Mr. Liversedge looked reproachful. "It pains me, sir, to encounter mistrust in one with whom I have been so frank. I might add, in one whom I am anxious to benefit. Or should I have told you at the outset that his Grace is at the moment sojourning at a little place quite in the heart of our delightful countryside? When I had the honour of seeing him last, he was wearing an olive riding-coat of excellent tailoring, and a drab Benjamin over it, with four capes. He had a handsome timepiece in his pocket, too; with his crest engraved upon the back, and his initials upon the front. He sighed. "Perhaps I should have brought it to you, sir, but anything savouring of common thievery is very distasteful to me. However, I daresay you may recognize this exquisitely embroidered handkerchief." He dived a hand into his pocket as he spoke, and produced Gilly's bloodstained handkerchief.
Gideon took it from him, and for a moment stood staring down at it, his face very pale, and the lines about his mouth and jaw suddenly accentuated. The stains had grown brown, but Gideon knew bloodstains when he saw them, and his gorge rose. He laid the handkerchief down, his long fingers quivering, and raised his head, and looked at Mr. Liversedge. Mr. Liversedge had known from the moment that he had mentioned the olive coat that he had struck home. He had not failed to remark that betraying quiver of the fingers. He smiled indulgently; he would have been excited himself, he reflected, if he realized all at once, as Captain Ware had, how close he stood to a Dukedom. Then he met the Captain's eyes, and in the very short space of time granted him for rumination he thought that they blazed with the strangest light he had ever seen in a fellow-creature's eyes. He had even a sensation of being scorched, which was perhaps not surprising, since Gideon was seeing him through a hot, red mist.

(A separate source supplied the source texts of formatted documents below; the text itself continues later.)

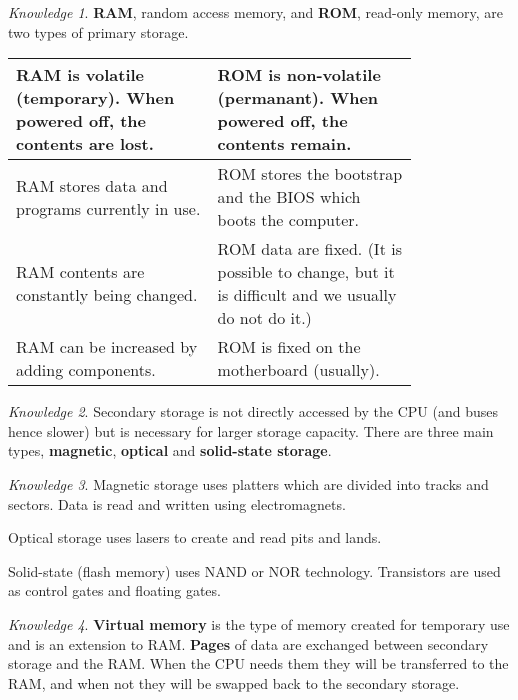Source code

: \documentclass[8pt]{article}
\theoremstyle{remark}
\newtheorem{knowledge}{Knowledge}[subsection]
\begin{document}
            \begin{knowledge}
                \textbf{RAM}, random access memory, and \textbf{ROM}, read-only memory, are two types of primary storage.

                \begin{center}
                    \begin{tabular}{p{0.4\linewidth}|p{0.4\linewidth}}
                        RAM is volatile (temporary). When powered off, the contents are lost. & ROM is non-volatile (permanant). When powered off, the contents remain.\\\hline
                        RAM stores data and programs currently in use. & ROM stores the bootstrap and the BIOS which boots the computer.\\\hline
                        RAM contents are constantly being changed. & ROM data are fixed. (It is possible to change, but it is difficult and we usually do not do it.)\\\hline
                        RAM can be increased by adding components. & ROM is fixed on the motherboard (usually).
                    \end{tabular}
                \end{center}
            \end{knowledge}

            \begin{knowledge}
                Secondary storage is not directly accessed by the CPU (and buses hence slower) but is necessary for larger storage capacity. There are three main types, \textbf{magnetic}, \textbf{optical} and \textbf{solid-state storage}.
            \end{knowledge}

            \begin{knowledge}
                Magnetic storage uses platters which are divided into tracks and sectors. Data is read and written using electromagnets.
                
                Optical storage uses lasers to create and read pits and lands.
                
                Solid-state (flash memory) uses NAND or NOR technology. Transistors are used as control gates and floating gates.
            \end{knowledge}

            \begin{knowledge}
                \textbf{Virtual memory} is the type of memory created for temporary use and is an extension to RAM. \textbf{Pages} of data are exchanged between secondary storage and the RAM. When the CPU needs them they will be transferred to the RAM, and when not they will be swapped back to the secondary storage.
            \end{knowledge}
\end{document}
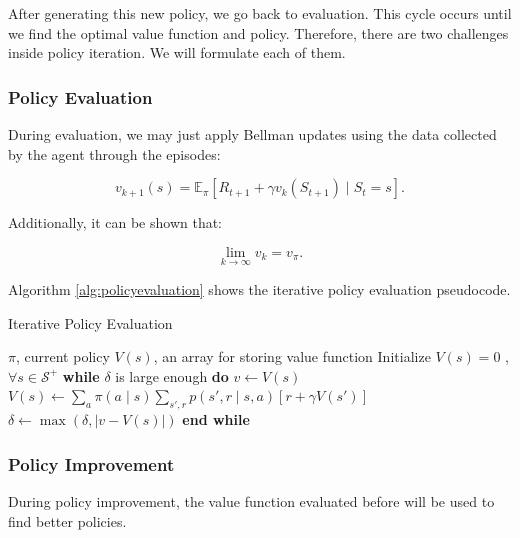 After generating this new policy, we go back to evaluation. This cycle occurs until we find the optimal value function and policy. Therefore, there are two challenges inside policy iteration. We will formulate each of them.

\subsubsection{Policy Evaluation}

During evaluation, we may just apply Bellman updates using the data collected by the agent through the episodes:

\begin{equation}
v_{k+1}(s) = \mathbb{E}_{\pi}[R_{t+1} + \gamma v_{k}(S_{t+1}) \mid S_{t} = s].
\end{equation}

Additionally, it can be shown that:

\begin{equation}
\lim_{k \rightarrow \infty} v_{k} = v_{\pi}.
\end{equation}

Algorithm \ref{alg:policyevaluation} shows the iterative policy evaluation pseudocode.

\begin{algorithm}
	\caption{Iterative Policy Evaluation}
	\begin{algorithmic}
	\REQUIRE $\pi$, current policy
	\REQUIRE $V(s)$, an array for storing value function
	\STATE Initialize $V(s) = 0$ , $\forall s \in \mathcal{S}^{+}$ 
	\STATE \textbf{while} $\delta$ is large enough \textbf{do}
	\STATE \hspace{5mm} $v \leftarrow V(s)$
	\STATE \hspace{5mm} $V(s) \leftarrow \sum_{a} \pi(a \mid s) \sum_{s',r} p(s',r \mid s,a)[r + \gamma V(s')]$
	\STATE \hspace{5mm} $\delta \leftarrow \max(\delta, \lvert v - V(s) \rvert)$
	\STATE \textbf{end while} 	
	\end{algorithmic}
	\label{alg:policyevaluation}	
\end{algorithm}

\subsubsection{Policy Improvement}

During policy improvement, the value function evaluated before will be used to find better policies.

The next instant, Mr. Liversedge, no puny figure, had been plucked from his seat, and two iron hands were throttling him remorselessly, shaking him savagely as they did so. While he tore desperately at them, his starting eyes stared up in filming horror into a face dark with rage, with lips curling back from close-shut teeth, and nostrils terrifyingly distended. Before his vision failed, Mr. Liversedge read murder in this face, and knew that for once in his life his judgment had been at fault. Then, as his eyes threatened to burst from their sockets, and his tongue was forced out between his lips, he saw and knew nothing more. As he lost consciousness Gideon cast him from him, and he fell in an inert heap on to the floor.